¿Besas inclinando la cabeza a la izquierda o a la derecha? Esto es lo que dice de ti según la ciencia

A lo largo de los tiempos de la humanidad, el beso se convirtió en uno de los elementos básicos para demostrar afecto e intimidad con una pareja, así como para incrementar el deseo sexual. Mientras que la teoría evolucionista explica que el beso pretende cumplir un papel de protección en donde probamos la saliva del otro para calcular casi orgánicamente las probabilidades de una descendencia fuerte, la teoría del psicoanálisis presume que se trata de una acción con el impulso de regular en el inconsciente alguna emoción negativa. Y conforme los estudios neurocientíficos avanzan, cada vez se descubre más información sobre los misterios que acompañan a un beso…

Por ejemplo, de acuerdo con un par de estudios realizados recientemente, se descubrió que la percepción visual –la manera en que observamos el mundo– tiene cierta influencia en la manera de besar. Normalmente las personas percibimos un diagrama de varias líneas y ángulos que nos brindan una estructura organizacional de nuestro entorno y aseguran nuestra supervivencia, pero también percibimos rasgos desde el inconsciente que nos ayudan a orientarnos en cuestiones emocionales. Entre dichos rasgos se encuentra un fenómeno curioso que alcanza un aspecto conductual: el de besar. Es decir que, de manera instintiva, las personas besan en la boca girando la cabeza a la derecha. Sin embargo, ¿y si el girar más a la derecha que a la izquierda durante un beso se tratase de una cuestión aprendida, en vez de ser instintivo?

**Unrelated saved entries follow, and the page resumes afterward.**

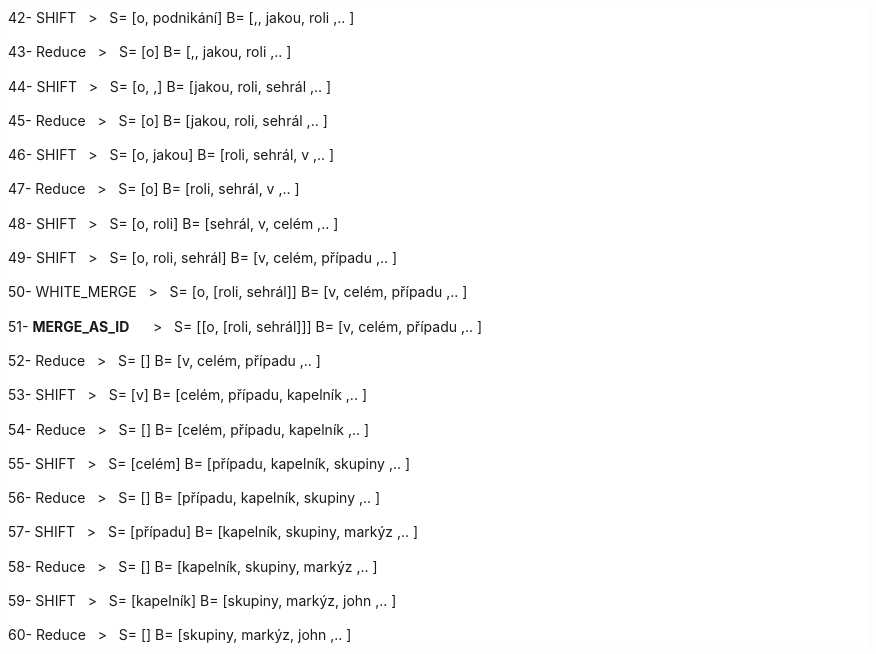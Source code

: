 42- SHIFT&nbsp;&nbsp;&nbsp;>&nbsp;&nbsp;&nbsp;S= [o, podnikání]   B= [,, jakou, roli ,.. ]



43- Reduce&nbsp;&nbsp;&nbsp;>&nbsp;&nbsp;&nbsp;S= [o]   B= [,, jakou, roli ,.. ]



44- SHIFT&nbsp;&nbsp;&nbsp;>&nbsp;&nbsp;&nbsp;S= [o, ,]   B= [jakou, roli, sehrál ,.. ]



45- Reduce&nbsp;&nbsp;&nbsp;>&nbsp;&nbsp;&nbsp;S= [o]   B= [jakou, roli, sehrál ,.. ]



46- SHIFT&nbsp;&nbsp;&nbsp;>&nbsp;&nbsp;&nbsp;S= [o, jakou]   B= [roli, sehrál, v ,.. ]



47- Reduce&nbsp;&nbsp;&nbsp;>&nbsp;&nbsp;&nbsp;S= [o]   B= [roli, sehrál, v ,.. ]



48- SHIFT&nbsp;&nbsp;&nbsp;>&nbsp;&nbsp;&nbsp;S= [o, roli]   B= [sehrál, v, celém ,.. ]



49- SHIFT&nbsp;&nbsp;&nbsp;>&nbsp;&nbsp;&nbsp;S= [o, roli, sehrál]   B= [v, celém, případu ,.. ]



50- WHITE_MERGE&nbsp;&nbsp;&nbsp;>&nbsp;&nbsp;&nbsp;S= [o, [roli, sehrál]]   B= [v, celém, případu ,.. ]



51- **MERGE_AS_ID**&nbsp;&nbsp;&nbsp;&nbsp;&nbsp;&nbsp;>&nbsp;&nbsp;&nbsp;S= [[o, [roli, sehrál]]]   B= [v, celém, případu ,.. ]



52- Reduce&nbsp;&nbsp;&nbsp;>&nbsp;&nbsp;&nbsp;S= []   B= [v, celém, případu ,.. ]



53- SHIFT&nbsp;&nbsp;&nbsp;>&nbsp;&nbsp;&nbsp;S= [v]   B= [celém, případu, kapelník ,.. ]



54- Reduce&nbsp;&nbsp;&nbsp;>&nbsp;&nbsp;&nbsp;S= []   B= [celém, případu, kapelník ,.. ]



55- SHIFT&nbsp;&nbsp;&nbsp;>&nbsp;&nbsp;&nbsp;S= [celém]   B= [případu, kapelník, skupiny ,.. ]



56- Reduce&nbsp;&nbsp;&nbsp;>&nbsp;&nbsp;&nbsp;S= []   B= [případu, kapelník, skupiny ,.. ]



57- SHIFT&nbsp;&nbsp;&nbsp;>&nbsp;&nbsp;&nbsp;S= [případu]   B= [kapelník, skupiny, markýz ,.. ]



58- Reduce&nbsp;&nbsp;&nbsp;>&nbsp;&nbsp;&nbsp;S= []   B= [kapelník, skupiny, markýz ,.. ]



59- SHIFT&nbsp;&nbsp;&nbsp;>&nbsp;&nbsp;&nbsp;S= [kapelník]   B= [skupiny, markýz, john ,.. ]



60- Reduce&nbsp;&nbsp;&nbsp;>&nbsp;&nbsp;&nbsp;S= []   B= [skupiny, markýz, john ,.. ]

Tomando en consideración que somos seres sociales que aprenden en función de su cultura, los besos son acciones aprendidas mediante las historias, novelas, películas, programas televisivos, en la calle… En las sociedades occidentales, es muy común observar a las personas dándose un beso apasionado en todos lados, pero poco se sabe si se trata de un beso que refleja lo que la gente siente o más bien es la sociedad la que dicta lo que se tiene que hacer. Los estudios han demostrado que la conducta del ser humano reflejada en las pantallas grandes se ve influenciada por las sociedades “W.E.I.R.D.” –por sus siglas en inglés, y que puede asociarse con la palabra weird que significa “raro o extraño”, para expresar “Occidente, Educado, Industrializado, Rico y Democrático”,–; es decir que una actividad tan básica como un beso –y como inclinar ligeramente la cabeza hacia la derecha– se ve fuertemente alterada por factores socioculturales, un aprendizaje vicario –por observación– y la normalización de ciertas conductas.

De hecho, los resultados de las investigaciones antes mencionadas muestran que más de 2/3 de los individuos que inician un beso, suelen inclinar ligeramente las cabezas ligeramente a la derecha si son diestros y a la izquierda si son zurdos. En consecuencia, la persona que está siendo besada, sin importar si es diestra o zurda, responde tratando de encuadrar en la pieza del romanticismo. Varios de los integrantes de los grupos de control expresaron que se siente simplemente raro dirigirse a la otra dirección de lo que señala el que inicia el beso. Gracias a esta información, los especialistas lograron concluir que el beso está fuertemente influenciado por los factores culturales del medio ambiente y por los biológicos del cerebro. En otras palabras, es como si el cerebro humano hubiese aprendido, por la normalización del beso, a girar de manera instintiva al lado “más fuerte” para proteger el lado “más débil” del cuerpo –como cuando uno es bebé y se gira por reflejo hacia un lado para defenderse con el brazo más hábil–. Podríamos decir entonces que los besos en la actualidad son el resultado de nuestra búsqueda de supervivencia, resistencia y lucha por vivir.